Record excerpts Start Marker

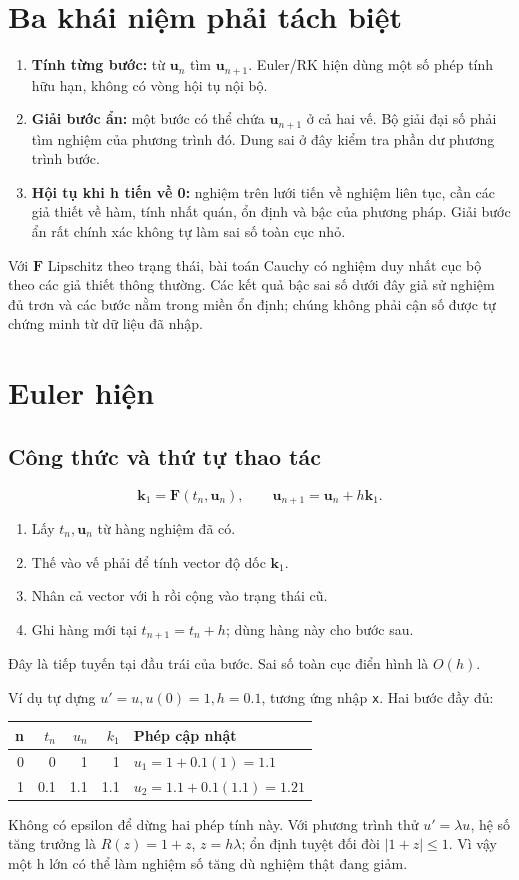 \section{Ba khái niệm phải tách biệt}
\begin{enumerate}
\item \textbf{Tính từng bước:} từ $\mathbf u_n$ tìm $\mathbf u_{n+1}$. Euler/RK hiện dùng một số phép tính hữu hạn, không có vòng hội tụ nội bộ.
\item \textbf{Giải bước ẩn:} một bước có thể chứa $\mathbf u_{n+1}$ ở cả hai vế. Bộ giải đại số phải tìm nghiệm của phương trình đó. Dung sai ở đây kiểm tra phần dư phương trình bước.
\item \textbf{Hội tụ khi h tiến về 0:} nghiệm trên lưới tiến về nghiệm liên tục, cần các giả thiết về hàm, tính nhất quán, ổn định và bậc của phương pháp. Giải bước ẩn rất chính xác không tự làm sai số toàn cục nhỏ.
\end{enumerate}
Với $\mathbf F$ Lipschitz theo trạng thái, bài toán Cauchy có nghiệm duy nhất cục bộ theo các giả thiết thông thường. Các kết quả bậc sai số dưới đây giả sử nghiệm đủ trơn và các bước nằm trong miền ổn định; chúng không phải cận số được tự chứng minh từ dữ liệu đã nhập.

\section{Euler hiện}
\label{sec:ode-euler-explicit}
\subsection{Công thức và thứ tự thao tác}
\[
\mathbf k_1=\mathbf F(t_n,\mathbf u_n),\qquad
\mathbf u_{n+1}=\mathbf u_n+h\mathbf k_1.
\]
\begin{enumerate}
\item Lấy $t_n,\mathbf u_n$ từ hàng nghiệm đã có.
\item Thế vào vế phải để tính vector độ dốc $\mathbf k_1$.
\item Nhân cả vector với h rồi cộng vào trạng thái cũ.
\item Ghi hàng mới tại $t_{n+1}=t_n+h$; dùng hàng này cho bước sau.
\end{enumerate}
Đây là tiếp tuyến tại đầu trái của bước. Sai số toàn cục điển hình là $O(h)$.

Ví dụ tự dựng $u'=u,u(0)=1,h=0.1$, tương ứng nhập \texttt{x}. Hai bước đầy đủ:
\begin{center}\begin{tabular}{rrrrl}
\toprule n&$t_n$&$u_n$&$k_1$&Phép cập nhật\\\midrule
0&0&1&1&$u_1=1+0.1(1)=1.1$\\
1&0.1&1.1&1.1&$u_2=1.1+0.1(1.1)=1.21$\\\bottomrule
\end{tabular}\end{center}
Không có epsilon để dừng hai phép tính này. Với phương trình thử $u'=\lambda u$, hệ số tăng trưởng là $R(z)=1+z$, $z=h\lambda$; ổn định tuyệt đối đòi $|1+z|\le1$. Vì vậy một h lớn có thể làm nghiệm số tăng dù nghiệm thật đang giảm.

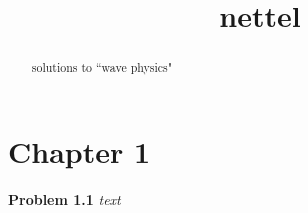 \documentclass{article}
\title{nettel}
\begin{document}
\maketitle
\begin{abstract}
solutions to ``wave physics"
\end{abstract}
\section{Chapter 1}

\noindent \textbf{Problem 1.1} \textit{text}
\end{document}
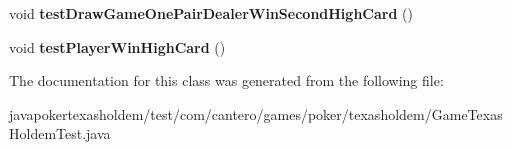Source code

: \begin{DoxyCompactItemize}
\item 
\hypertarget{classcom_1_1cantero_1_1games_1_1poker_1_1texasholdem_1_1_game_texas_holdem_test_a2ccdebcf4ce7c2954fb63a900a63d4b7}{}void {\bfseries test\+Draw\+Game\+One\+Pair\+Dealer\+Win\+Second\+High\+Card} ()\label{classcom_1_1cantero_1_1games_1_1poker_1_1texasholdem_1_1_game_texas_holdem_test_a2ccdebcf4ce7c2954fb63a900a63d4b7}

\item 
\hypertarget{classcom_1_1cantero_1_1games_1_1poker_1_1texasholdem_1_1_game_texas_holdem_test_a2e512c5512e036303d11d42be4027c86}{}void {\bfseries test\+Player\+Win\+High\+Card} ()\label{classcom_1_1cantero_1_1games_1_1poker_1_1texasholdem_1_1_game_texas_holdem_test_a2e512c5512e036303d11d42be4027c86}

\end{DoxyCompactItemize}


The documentation for this class was generated from the following file\+:\begin{DoxyCompactItemize}
\item 
javapokertexasholdem/test/com/cantero/games/poker/texasholdem/Game\+Texas\+Holdem\+Test.\+java\end{DoxyCompactItemize}

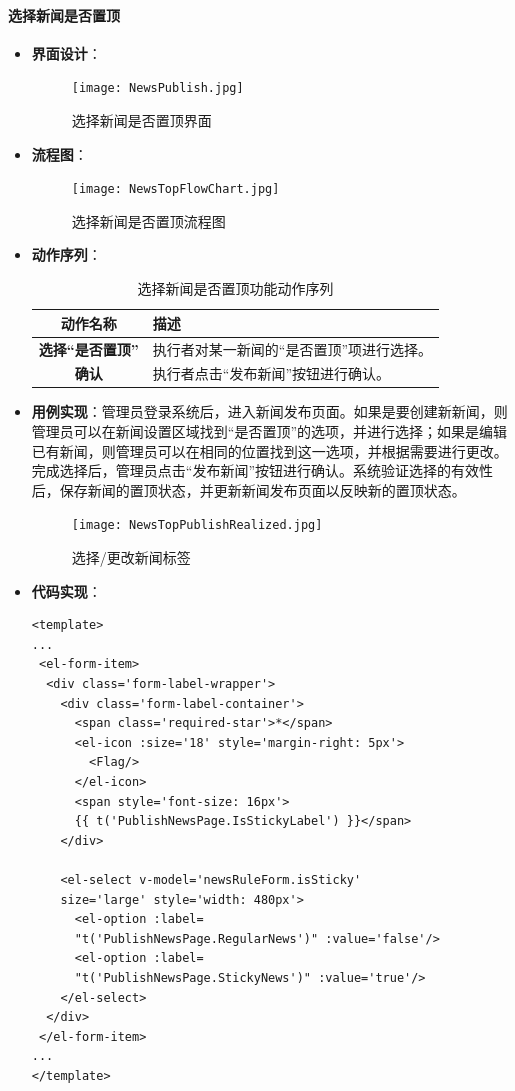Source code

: \paragraph{选择新闻是否置顶}
\begin{itemize}
	\item \textbf{界面设计}：
	\begin{figure}[H]
		\centering
		\texttt{[image: NewsPublish.jpg]}
		\caption{选择新闻是否置顶界面}
		\label{NewsPublish}
	\end{figure}
	\item \textbf{流程图}：
	\begin{figure}[H]
		\centering
		\texttt{[image: NewsTopFlowChart.jpg]}
		\caption{选择新闻是否置顶流程图}
		\label{NewsTopFlowChart}
	\end{figure}
	\item \textbf{动作序列}：
	\begin{table}[H]
		\centering
		\caption{选择新闻是否置顶功能动作序列}
		\renewcommand\arraystretch{1.5}
		\begin{tabular}{|c|>{\raggedright\arraybackslash}p{10cm}|}
			\hline
			\textbf{动作名称} & \textbf{描述} \\ \hline
			\textbf{选择“是否置顶”} & 执行者对某一新闻的“是否置顶”项进行选择。 \\ \hline
			\textbf{确认} & 执行者点击“发布新闻”按钮进行确认。 \\ \hline
		\end{tabular}
	\end{table}
	\item \textbf{用例实现}：管理员登录系统后，进入新闻发布页面。如果是要创建新新闻，则管理员可以在新闻设置区域找到“是否置顶”的选项，并进行选择；如果是编辑已有新闻，则管理员可以在相同的位置找到这一选项，并根据需要进行更改。完成选择后，管理员点击“发布新闻”按钮进行确认。系统验证选择的有效性后，保存新闻的置顶状态，并更新新闻发布页面以反映新的置顶状态。
	\begin{figure}[H]
		\centering
		\texttt{[image: NewsTopPublishRealized.jpg]}
		\caption{选择/更改新闻标签}
		\label{NewsTopPublishRealized}
	\end{figure}
	\item \textbf{代码实现}：
	\begin{verbatim}
<template>
...
 <el-form-item>
  <div class='form-label-wrapper'>
    <div class='form-label-container'>
      <span class='required-star'>*</span>
      <el-icon :size='18' style='margin-right: 5px'>
        <Flag/>
      </el-icon>
      <span style='font-size: 16px'>
      {{ t('PublishNewsPage.IsStickyLabel') }}</span>
    </div>
	
    <el-select v-model='newsRuleForm.isSticky' 
    size='large' style='width: 480px'>
      <el-option :label=
      "t('PublishNewsPage.RegularNews')" :value='false'/>
      <el-option :label=
      "t('PublishNewsPage.StickyNews')" :value='true'/>
    </el-select>
  </div>
 </el-form-item>
...
</template>
	\end{verbatim}
\end{itemize}

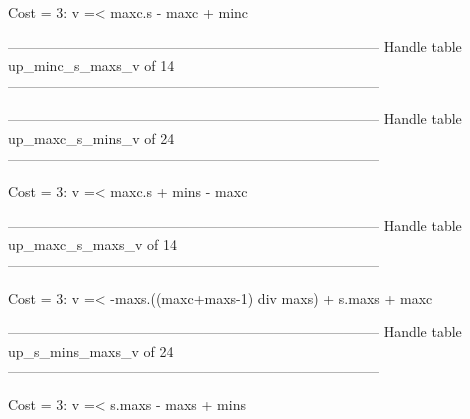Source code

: Cost =  3:  v =< maxc.s - maxc + minc

--------------------------------------------------------------------------------
Handle table up_minc_s_maxs_v of 14
--------------------------------------------------------------------------------


--------------------------------------------------------------------------------
Handle table up_maxc_s_mins_v of 24
--------------------------------------------------------------------------------

Cost =  3:  v =< maxc.s + mins - maxc

--------------------------------------------------------------------------------
Handle table up_maxc_s_maxs_v of 14
--------------------------------------------------------------------------------

Cost =  3:  v =< -maxs.((maxc+maxs-1) div maxs) + s.maxs + maxc

--------------------------------------------------------------------------------
Handle table up_s_mins_maxs_v of 24
--------------------------------------------------------------------------------

Cost =  3:  v =< s.maxs - maxs + mins
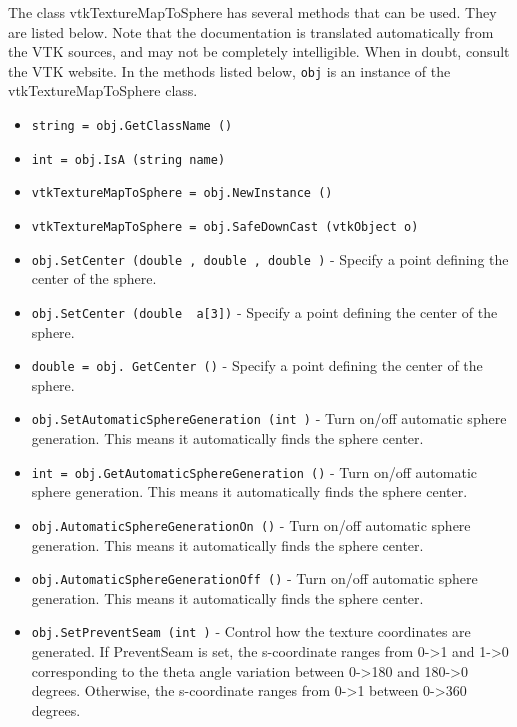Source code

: The class vtkTextureMapToSphere has several methods that can be used.
  They are listed below.
Note that the documentation is translated automatically from the VTK sources,
and may not be completely intelligible.  When in doubt, consult the VTK website.
In the methods listed below, \verb|obj| is an instance of the vtkTextureMapToSphere class.
\begin{itemize}
\item  \verb|string = obj.GetClassName ()|

\item  \verb|int = obj.IsA (string name)|

\item  \verb|vtkTextureMapToSphere = obj.NewInstance ()|

\item  \verb|vtkTextureMapToSphere = obj.SafeDownCast (vtkObject o)|

\item  \verb|obj.SetCenter (double , double , double )| -  Specify a point defining the center of the sphere.

\item  \verb|obj.SetCenter (double  a[3])| -  Specify a point defining the center of the sphere.

\item  \verb|double = obj. GetCenter ()| -  Specify a point defining the center of the sphere.

\item  \verb|obj.SetAutomaticSphereGeneration (int )| -  Turn on/off automatic sphere generation. This means it automatically
 finds the sphere center.

\item  \verb|int = obj.GetAutomaticSphereGeneration ()| -  Turn on/off automatic sphere generation. This means it automatically
 finds the sphere center.

\item  \verb|obj.AutomaticSphereGenerationOn ()| -  Turn on/off automatic sphere generation. This means it automatically
 finds the sphere center.

\item  \verb|obj.AutomaticSphereGenerationOff ()| -  Turn on/off automatic sphere generation. This means it automatically
 finds the sphere center.

\item  \verb|obj.SetPreventSeam (int )| -  Control how the texture coordinates are generated. If PreventSeam is
 set, the s-coordinate ranges from 0->1 and 1->0 corresponding to the
 theta angle variation between 0->180 and 180->0 degrees. Otherwise, the
 s-coordinate ranges from 0->1 between 0->360 degrees.


\end{itemize}
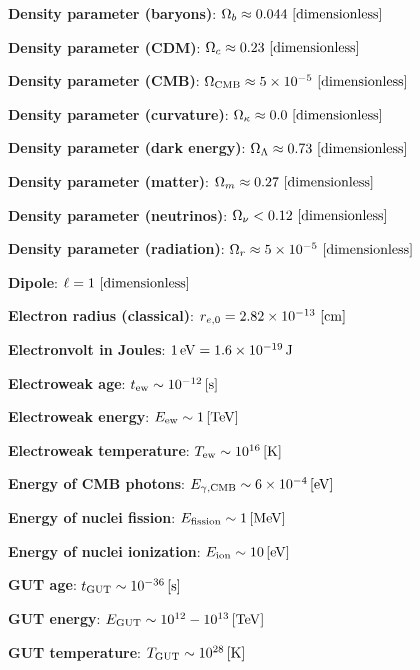 \documentclass[a4paper,10pt]{article}
\begin{document}
{\noindent}\textbf{Density parameter (baryons)}: $\Omega_b \approx 0.044 ~ [{\rm dimensionless}]$

{\noindent}\textbf{Density parameter (CDM)}: $\Omega_c \approx 0.23 ~ [{\rm dimensionless}]$

{\noindent}\textbf{Density parameter (CMB)}: $\Omega_\mathrm{CMB} \approx 5\times10^{-5} ~ [{\rm dimensionless}]$

{\noindent}\textbf{Density parameter (curvature)}: $\Omega_\kappa \approx 0.0 ~ [{\rm dimensionless}]$

{\noindent}\textbf{Density parameter (dark energy)}: $\Omega_\Lambda \approx 0.73 ~ [{\rm dimensionless}]$

{\noindent}\textbf{Density parameter (matter)}: $\Omega_m \approx 0.27 ~ [{\rm dimensionless}]$

{\noindent}\textbf{Density parameter (neutrinos)}: $\Omega_\nu < 0.12 ~ [{\rm dimensionless}]$

{\noindent}\textbf{Density parameter (radiation)}: $\Omega_r \approx 5\times10^{-5} ~ [{\rm dimensionless}]$

{\noindent}\textbf{Dipole}: $\ell=1 ~ [{\rm dimensionless}]$

{\noindent}\textbf{Electron radius (classical)}: $r_{e,0}=2.82\times10^{-13} ~ [{\rm cm}]$

{\noindent}\textbf{Electronvolt in Joules}: $1\,{\rm eV} = 1.6\times10^{-19}\,{\rm J}$

{\noindent}\textbf{Electroweak age}: $t_\mathrm{ew} \sim 10^{-12}\,[{\rm s}]$

{\noindent}\textbf{Electroweak energy}: $E_\mathrm{ew} \sim 1\,[{\rm TeV}]$

{\noindent}\textbf{Electroweak temperature}: $T_\mathrm{ew} \sim 10^{16}\,[{\rm K}]$

{\noindent}\textbf{Energy of CMB photons}: $E_{\gamma,\mathrm{CMB}} \sim 6\times10^{-4}\,[{\rm eV}]$

{\noindent}\textbf{Energy of nuclei fission}: $E_\mathrm{fission} \sim 1\,[{\rm MeV}]$

{\noindent}\textbf{Energy of nuclei ionization}: $E_\mathrm{ion} \sim 10\,[{\rm eV}]$

{\noindent}\textbf{GUT age}: $t_\mathrm{GUT} \sim 10^{-36}\,[{\rm s}]$

{\noindent}\textbf{GUT energy}: $E_\mathrm{GUT} \sim 10^{12}-10^{13}\,[{\rm TeV}]$

{\noindent}\textbf{GUT temperature}: $T_\mathrm{GUT} \sim 10^{28}\,[{\rm K}]$
\end{document}
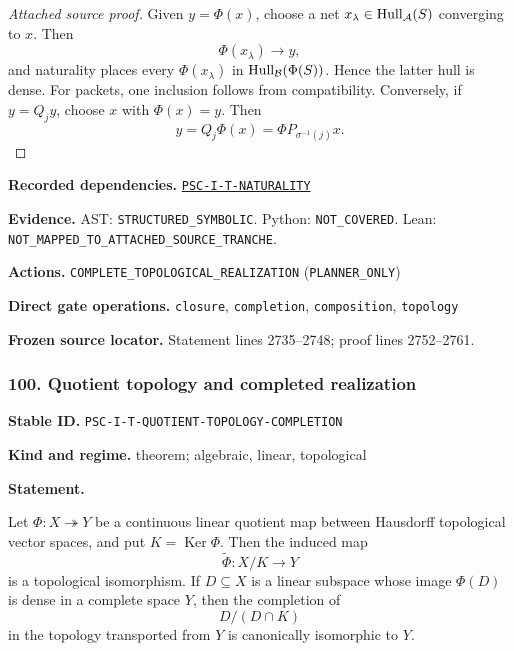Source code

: \documentclass[a4paper,11pt]{article}
\newcommand{\Hull}{\operatorname{Hull}}\newcommand{\srank}{\operatorname{srank}}\newcommand{\psrank}{\operatorname{psrank}}\newcommand{\End}{\operatorname{End}}\newcommand{\Hom}{\operatorname{Hom}}\newcommand{\im}{\operatorname{im}}\newcommand{\Ker}{\operatorname{Ker}}\newcommand{\Jac}{\operatorname{Jac}}\newcommand{\Irr}{\operatorname{Irr}}\newcommand{\Span}{\operatorname{span}}\newcommand{\alg}{\operatorname{alg}}\newcommand{\Reach}{\operatorname{Reach}}\newcommand{\Supp}{\operatorname{Supp}}\newcommand{\id}{\mathrm{id}}\newcommand{\cl}[1]{\overline{#1}}
\newcommand{\field}[2]{\noindent\textbf{#1.} #2\par}
\begin{document}
\begin{proof}[Attached source proof]
Given $y=\Phi(x)$, choose a net $x_\lambda\in\Hull_\A(S)$ converging to $x$.  Then
\[
\Phi(x_\lambda)\to y,
\]
and naturality places every $\Phi(x_\lambda)$ in $\Hull_\B(\Phi(S))$.  Hence the latter hull is dense.  For packets, one inclusion follows from compatibility.  Conversely, if $y=Q_jy$, choose $x$ with $\Phi(x)=y$.  Then
\[
y=Q_j\Phi(x)=\Phi P_{\sigma^{-1}(j)}x.
\]
\end{proof}
\field{Recorded dependencies}{\hyperref[rec:PSC-I-T-NATURALITY]{\nolinkurl{PSC-I-T-NATURALITY}}}
\field{Evidence}{AST: \nolinkurl{STRUCTURED_SYMBOLIC}. Python: \nolinkurl{NOT_COVERED}. Lean: \nolinkurl{NOT_MAPPED_TO_ATTACHED_SOURCE_TRANCHE}.}
\field{Actions}{\nolinkurl{COMPLETE_TOPOLOGICAL_REALIZATION} (\nolinkurl{PLANNER_ONLY})}
\field{Direct gate operations}{\nolinkurl{closure}, \nolinkurl{completion}, \nolinkurl{composition}, \nolinkurl{topology}}
\field{Frozen source locator}{Statement lines 2735--2748; proof lines 2752--2761.}
\subsubsection*{100. Quotient topology and completed realization}
\label{rec:PSC-I-T-QUOTIENT-TOPOLOGY-COMPLETION}
\field{Stable ID}{\nolinkurl{PSC-I-T-QUOTIENT-TOPOLOGY-COMPLETION}}
\field{Kind and regime}{theorem; algebraic, linear, topological}
\textbf{Statement.}\par
Let $\Phi:X\twoheadrightarrow Y$ be a continuous linear quotient map between Hausdorff topological vector spaces, and put $K=\Ker\Phi$.  Then the induced map
\[
\widetilde\Phi:X/K\longrightarrow Y
\]
is a topological isomorphism.  If $D\subseteq X$ is a linear subspace whose image $\Phi(D)$ is dense in a complete space $Y$, then the completion of
\[
D/(D\cap K)
\]
in the topology transported from $Y$ is canonically isomorphic to $Y$.
\end{document}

Record excerpts End Marker

### What is needed
Each line from the first line of the listing above through the line containing "hội tụ nội bộ." is to be written out exactly, and the pictures are to be left out.

### Reply to the task
 \section{Ba khái niệm phải tách biệt}
\begin{enumerate}
\item \textbf{Tính từng bước:} từ $\mathbf u_n$ tìm $\mathbf u_{n+1}$. Euler/RK hiện dùng một số phép tính hữu hạn, không có vòng hội tụ nội bộ.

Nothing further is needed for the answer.